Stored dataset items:
--- START ---

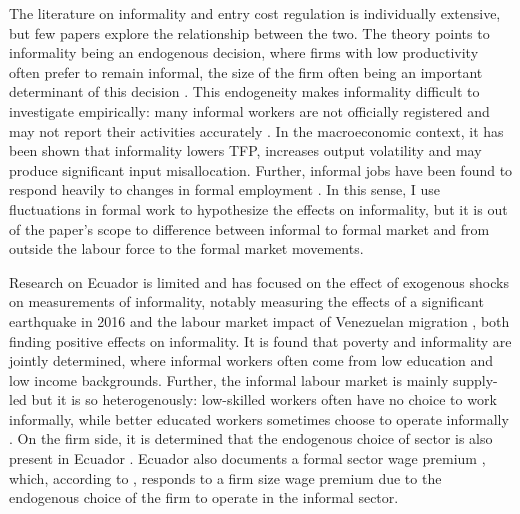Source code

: \documentclass[11pt,a4paper]{article}\usepackage[]{graphicx}\usepackage[]{xcolor}
\begin{document}
The literature on informality and entry cost regulation is individually extensive, but few papers explore the relationship between the two. The theory points to informality being an endogenous decision, where firms with low productivity often prefer to remain informal, the size of the firm often being an important determinant of this decision \parencite{Delechat2020, MauricioPrado.2011, ElianeElBadaoui.2010}. This endogeneity makes informality difficult to investigate empirically: many informal workers are not officially registered and may not report their activities accurately \textcite{Oviedo.2009}. In the macroeconomic context, it has been shown that informality lowers TFP, increases output volatility and may produce significant input misallocation. Further, informal jobs have been found to respond heavily to changes in formal employment \parencite{Leyva.2020}. In this sense, I use fluctuations in formal work to hypothesize the effects on informality, but it is out of the paper's scope to difference between informal to formal market and from outside the labour force to the formal market movements.

Research on Ecuador is limited and has focused on the effect of exogenous shocks on measurements of informality, notably measuring the effects of a significant earthquake in 2016 \parencite{Mendoza.2020} and the labour market impact of Venezuelan migration \parencite{Olivieri.2022}, both finding positive effects on informality. It is found that poverty and informality are jointly determined, where informal workers often come from low education and low income backgrounds. Further, the informal labour market is mainly supply-led but it is so heterogenously: low-skilled workers often have no choice to work informally, while better educated workers sometimes choose to operate informally \parencite{Canelas.2019}. On the firm side, it is determined that the endogenous choice of sector is also present in Ecuador \parencite{Medvedev.2016}. Ecuador also documents a formal sector wage premium \textcite{MacIsaac.1997}, which, according to \textcite{ElianeElBadaoui.2010}, responds to a firm size wage premium due to the endogenous choice of the firm to operate in the informal sector. 
\end{document}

--- END ---

**PROBLEM TO SOLVE**
Please write out the lines that run from the one with "Research on Ecuador" to the end of the records, both included, exactly as they appear.

**RESPONSE BELOW**
Research on Ecuador is limited and has focused on the effect of exogenous shocks on measurements of informality, notably measuring the effects of a significant earthquake in 2016 \parencite{Mendoza.2020} and the labour market impact of Venezuelan migration \parencite{Olivieri.2022}, both finding positive effects on informality. It is found that poverty and informality are jointly determined, where informal workers often come from low education and low income backgrounds. Further, the informal labour market is mainly supply-led but it is so heterogenously: low-skilled workers often have no choice to work informally, while better educated workers sometimes choose to operate informally \parencite{Canelas.2019}. On the firm side, it is determined that the endogenous choice of sector is also present in Ecuador \parencite{Medvedev.2016}. Ecuador also documents a formal sector wage premium \textcite{MacIsaac.1997}, which, according to \textcite{ElianeElBadaoui.2010}, responds to a firm size wage premium due to the endogenous choice of the firm to operate in the informal sector. 
\end{document}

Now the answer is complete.